The data =>
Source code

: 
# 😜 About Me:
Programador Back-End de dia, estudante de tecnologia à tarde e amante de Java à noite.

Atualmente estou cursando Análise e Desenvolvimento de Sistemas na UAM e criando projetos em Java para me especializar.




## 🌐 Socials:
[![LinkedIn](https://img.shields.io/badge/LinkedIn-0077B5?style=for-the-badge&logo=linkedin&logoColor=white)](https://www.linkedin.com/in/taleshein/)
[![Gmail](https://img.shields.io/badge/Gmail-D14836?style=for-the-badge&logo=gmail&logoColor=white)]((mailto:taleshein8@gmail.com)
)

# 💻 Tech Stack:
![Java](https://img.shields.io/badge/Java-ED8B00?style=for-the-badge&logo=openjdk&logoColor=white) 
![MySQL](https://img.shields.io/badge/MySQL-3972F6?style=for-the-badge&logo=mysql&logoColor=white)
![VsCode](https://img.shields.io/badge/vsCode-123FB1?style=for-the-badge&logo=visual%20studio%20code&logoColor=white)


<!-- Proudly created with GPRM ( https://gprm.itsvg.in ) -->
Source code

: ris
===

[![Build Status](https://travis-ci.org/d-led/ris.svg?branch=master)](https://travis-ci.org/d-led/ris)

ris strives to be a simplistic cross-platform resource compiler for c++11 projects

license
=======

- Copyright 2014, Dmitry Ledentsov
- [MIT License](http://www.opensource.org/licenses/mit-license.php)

Problem to solve => Using the listing above, print every entry verbatim.

The completed task =>
Source code

: 
# 😜 About Me:
Programador Back-End de dia, estudante de tecnologia à tarde e amante de Java à noite.

Atualmente estou cursando Análise e Desenvolvimento de Sistemas na UAM e criando projetos em Java para me especializar.




## 🌐 Socials:
[![LinkedIn](https://img.shields.io/badge/LinkedIn-0077B5?style=for-the-badge&logo=linkedin&logoColor=white)](https://www.linkedin.com/in/taleshein/)
[![Gmail](https://img.shields.io/badge/Gmail-D14836?style=for-the-badge&logo=gmail&logoColor=white)]((mailto:taleshein8@gmail.com)
)

# 💻 Tech Stack:
![Java](https://img.shields.io/badge/Java-ED8B00?style=for-the-badge&logo=openjdk&logoColor=white) 
![MySQL](https://img.shields.io/badge/MySQL-3972F6?style=for-the-badge&logo=mysql&logoColor=white)
![VsCode](https://img.shields.io/badge/vsCode-123FB1?style=for-the-badge&logo=visual%20studio%20code&logoColor=white)


<!-- Proudly created with GPRM ( https://gprm.itsvg.in ) -->
Source code

: ris
===

[![Build Status](https://travis-ci.org/d-led/ris.svg?branch=master)](https://travis-ci.org/d-led/ris)

ris strives to be a simplistic cross-platform resource compiler for c++11 projects

license
=======

- Copyright 2014, Dmitry Ledentsov
- [MIT License](http://www.opensource.org/licenses/mit-license.php)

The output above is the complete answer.